> Your objective
Scan the data below for lines holding the word "upsampling", and copy each line found.

------ Task material ------

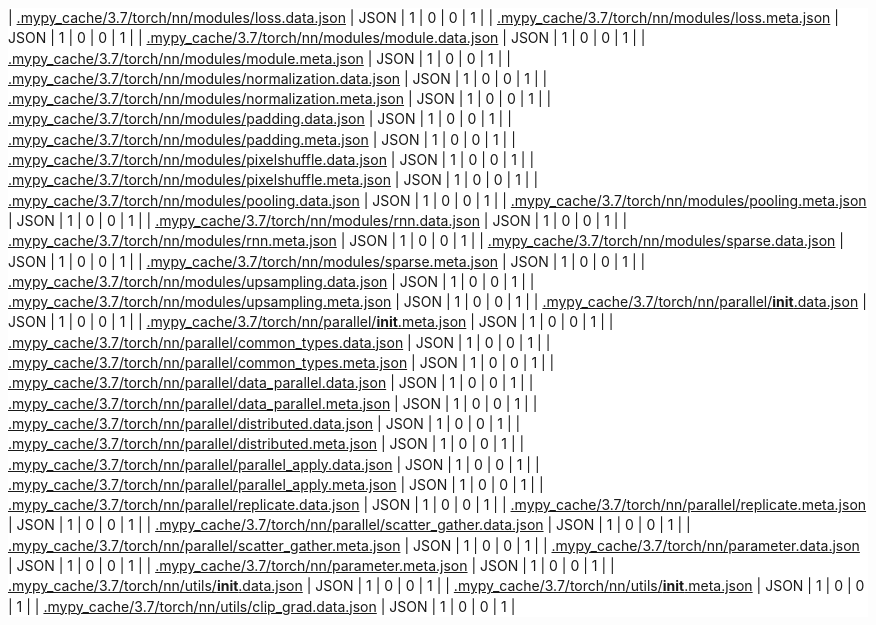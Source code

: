 | [.mypy_cache/3.7/torch/nn/modules/loss.data.json](/.mypy_cache/3.7/torch/nn/modules/loss.data.json) | JSON | 1 | 0 | 0 | 1 |
| [.mypy_cache/3.7/torch/nn/modules/loss.meta.json](/.mypy_cache/3.7/torch/nn/modules/loss.meta.json) | JSON | 1 | 0 | 0 | 1 |
| [.mypy_cache/3.7/torch/nn/modules/module.data.json](/.mypy_cache/3.7/torch/nn/modules/module.data.json) | JSON | 1 | 0 | 0 | 1 |
| [.mypy_cache/3.7/torch/nn/modules/module.meta.json](/.mypy_cache/3.7/torch/nn/modules/module.meta.json) | JSON | 1 | 0 | 0 | 1 |
| [.mypy_cache/3.7/torch/nn/modules/normalization.data.json](/.mypy_cache/3.7/torch/nn/modules/normalization.data.json) | JSON | 1 | 0 | 0 | 1 |
| [.mypy_cache/3.7/torch/nn/modules/normalization.meta.json](/.mypy_cache/3.7/torch/nn/modules/normalization.meta.json) | JSON | 1 | 0 | 0 | 1 |
| [.mypy_cache/3.7/torch/nn/modules/padding.data.json](/.mypy_cache/3.7/torch/nn/modules/padding.data.json) | JSON | 1 | 0 | 0 | 1 |
| [.mypy_cache/3.7/torch/nn/modules/padding.meta.json](/.mypy_cache/3.7/torch/nn/modules/padding.meta.json) | JSON | 1 | 0 | 0 | 1 |
| [.mypy_cache/3.7/torch/nn/modules/pixelshuffle.data.json](/.mypy_cache/3.7/torch/nn/modules/pixelshuffle.data.json) | JSON | 1 | 0 | 0 | 1 |
| [.mypy_cache/3.7/torch/nn/modules/pixelshuffle.meta.json](/.mypy_cache/3.7/torch/nn/modules/pixelshuffle.meta.json) | JSON | 1 | 0 | 0 | 1 |
| [.mypy_cache/3.7/torch/nn/modules/pooling.data.json](/.mypy_cache/3.7/torch/nn/modules/pooling.data.json) | JSON | 1 | 0 | 0 | 1 |
| [.mypy_cache/3.7/torch/nn/modules/pooling.meta.json](/.mypy_cache/3.7/torch/nn/modules/pooling.meta.json) | JSON | 1 | 0 | 0 | 1 |
| [.mypy_cache/3.7/torch/nn/modules/rnn.data.json](/.mypy_cache/3.7/torch/nn/modules/rnn.data.json) | JSON | 1 | 0 | 0 | 1 |
| [.mypy_cache/3.7/torch/nn/modules/rnn.meta.json](/.mypy_cache/3.7/torch/nn/modules/rnn.meta.json) | JSON | 1 | 0 | 0 | 1 |
| [.mypy_cache/3.7/torch/nn/modules/sparse.data.json](/.mypy_cache/3.7/torch/nn/modules/sparse.data.json) | JSON | 1 | 0 | 0 | 1 |
| [.mypy_cache/3.7/torch/nn/modules/sparse.meta.json](/.mypy_cache/3.7/torch/nn/modules/sparse.meta.json) | JSON | 1 | 0 | 0 | 1 |
| [.mypy_cache/3.7/torch/nn/modules/upsampling.data.json](/.mypy_cache/3.7/torch/nn/modules/upsampling.data.json) | JSON | 1 | 0 | 0 | 1 |
| [.mypy_cache/3.7/torch/nn/modules/upsampling.meta.json](/.mypy_cache/3.7/torch/nn/modules/upsampling.meta.json) | JSON | 1 | 0 | 0 | 1 |
| [.mypy_cache/3.7/torch/nn/parallel/__init__.data.json](/.mypy_cache/3.7/torch/nn/parallel/__init__.data.json) | JSON | 1 | 0 | 0 | 1 |
| [.mypy_cache/3.7/torch/nn/parallel/__init__.meta.json](/.mypy_cache/3.7/torch/nn/parallel/__init__.meta.json) | JSON | 1 | 0 | 0 | 1 |
| [.mypy_cache/3.7/torch/nn/parallel/common_types.data.json](/.mypy_cache/3.7/torch/nn/parallel/common_types.data.json) | JSON | 1 | 0 | 0 | 1 |
| [.mypy_cache/3.7/torch/nn/parallel/common_types.meta.json](/.mypy_cache/3.7/torch/nn/parallel/common_types.meta.json) | JSON | 1 | 0 | 0 | 1 |
| [.mypy_cache/3.7/torch/nn/parallel/data_parallel.data.json](/.mypy_cache/3.7/torch/nn/parallel/data_parallel.data.json) | JSON | 1 | 0 | 0 | 1 |
| [.mypy_cache/3.7/torch/nn/parallel/data_parallel.meta.json](/.mypy_cache/3.7/torch/nn/parallel/data_parallel.meta.json) | JSON | 1 | 0 | 0 | 1 |
| [.mypy_cache/3.7/torch/nn/parallel/distributed.data.json](/.mypy_cache/3.7/torch/nn/parallel/distributed.data.json) | JSON | 1 | 0 | 0 | 1 |
| [.mypy_cache/3.7/torch/nn/parallel/distributed.meta.json](/.mypy_cache/3.7/torch/nn/parallel/distributed.meta.json) | JSON | 1 | 0 | 0 | 1 |
| [.mypy_cache/3.7/torch/nn/parallel/parallel_apply.data.json](/.mypy_cache/3.7/torch/nn/parallel/parallel_apply.data.json) | JSON | 1 | 0 | 0 | 1 |
| [.mypy_cache/3.7/torch/nn/parallel/parallel_apply.meta.json](/.mypy_cache/3.7/torch/nn/parallel/parallel_apply.meta.json) | JSON | 1 | 0 | 0 | 1 |
| [.mypy_cache/3.7/torch/nn/parallel/replicate.data.json](/.mypy_cache/3.7/torch/nn/parallel/replicate.data.json) | JSON | 1 | 0 | 0 | 1 |
| [.mypy_cache/3.7/torch/nn/parallel/replicate.meta.json](/.mypy_cache/3.7/torch/nn/parallel/replicate.meta.json) | JSON | 1 | 0 | 0 | 1 |
| [.mypy_cache/3.7/torch/nn/parallel/scatter_gather.data.json](/.mypy_cache/3.7/torch/nn/parallel/scatter_gather.data.json) | JSON | 1 | 0 | 0 | 1 |
| [.mypy_cache/3.7/torch/nn/parallel/scatter_gather.meta.json](/.mypy_cache/3.7/torch/nn/parallel/scatter_gather.meta.json) | JSON | 1 | 0 | 0 | 1 |
| [.mypy_cache/3.7/torch/nn/parameter.data.json](/.mypy_cache/3.7/torch/nn/parameter.data.json) | JSON | 1 | 0 | 0 | 1 |
| [.mypy_cache/3.7/torch/nn/parameter.meta.json](/.mypy_cache/3.7/torch/nn/parameter.meta.json) | JSON | 1 | 0 | 0 | 1 |
| [.mypy_cache/3.7/torch/nn/utils/__init__.data.json](/.mypy_cache/3.7/torch/nn/utils/__init__.data.json) | JSON | 1 | 0 | 0 | 1 |
| [.mypy_cache/3.7/torch/nn/utils/__init__.meta.json](/.mypy_cache/3.7/torch/nn/utils/__init__.meta.json) | JSON | 1 | 0 | 0 | 1 |
| [.mypy_cache/3.7/torch/nn/utils/clip_grad.data.json](/.mypy_cache/3.7/torch/nn/utils/clip_grad.data.json) | JSON | 1 | 0 | 0 | 1 |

------

> Answer to the exercise
| [.mypy_cache/3.7/torch/nn/modules/upsampling.data.json](/.mypy_cache/3.7/torch/nn/modules/upsampling.data.json) | JSON | 1 | 0 | 0 | 1 |
| [.mypy_cache/3.7/torch/nn/modules/upsampling.meta.json](/.mypy_cache/3.7/torch/nn/modules/upsampling.meta.json) | JSON | 1 | 0 | 0 | 1 |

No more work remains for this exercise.